It’s the desired state of a system. Hence why we have a chief systems officer and there are capabilities that we built. Last time or two we met, I talked about building the commerce capability and the acquisition of Profitero that I led. That was really to get to a unique set of data so we could build a better commerce capability and advise our clients on how they should be investing in some of these retail media partner spaces at the time. How to win the digital shelf was really the business problem to solve when we made that acquisition.
That holds true for the acquisition of Influential. How do we create “creator” as a channel? How do we harness the creator in a way that’s also easier for clients? If you don’t bring those things into a bundled offer, it’s actually really hard for clients because there are seven different versions of Profitero calling on them. There are seven different Influential partners, or those types of partners that are calling on them, and then you’re looking at a decentralized set of technology, and it’s, again, ideally not tied into a single data identity spine.
The more you have them connected, the more you can actually say, “Did this really work? Did it really drive someone to buy more things?” That’s the reason why the capabilities are now being bundled. Think about them as capabilities versus assets in this conversation.

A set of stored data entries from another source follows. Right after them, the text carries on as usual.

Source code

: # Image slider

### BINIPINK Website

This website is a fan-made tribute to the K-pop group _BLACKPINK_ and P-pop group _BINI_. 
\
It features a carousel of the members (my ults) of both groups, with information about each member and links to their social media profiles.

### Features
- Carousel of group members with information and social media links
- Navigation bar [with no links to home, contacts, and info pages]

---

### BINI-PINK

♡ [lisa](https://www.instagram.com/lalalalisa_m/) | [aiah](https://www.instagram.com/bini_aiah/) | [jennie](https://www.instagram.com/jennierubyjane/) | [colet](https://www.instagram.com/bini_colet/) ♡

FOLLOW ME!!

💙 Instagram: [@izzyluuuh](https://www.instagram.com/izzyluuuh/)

Talk more about Influential. That was a big acquisition two years ago. I’m assuming it’s been integrated. That was the big creator play for you. I know you were instrumental in that acquisition.
It feels like the creator economy has taken on a new shape this year. We are hearing more and more about the biggest creators in the world and the biggest platforms. Influential was much more of a scale play, right? It had an idea that you could go and do a lot of analysis of what was happening on these platforms at massive scale. How’s that working out?
It’s working out very well because we have taken their technology and connected it to our identity so that I can now see you, I can see who you follow, and then I can understand how to get closer to you or have either the type of right creator choice or right creative decisions that can get you to feel an emotional connection to my brand.
It’s also really that the creator as a channel is also super efficient. You can also have creators talk in a way that is a little more authentic to the audiences, where a brand maybe can’t go out with that message. But it’s very complicated. Before we had Influential, it was very hard. Every different brand partner had a different creator solution. We still are interoperable. We work with other ones that are out there like CreatorIQ, but it is easier for us if it’s connected into our system because then we can get to see if it actually worked faster.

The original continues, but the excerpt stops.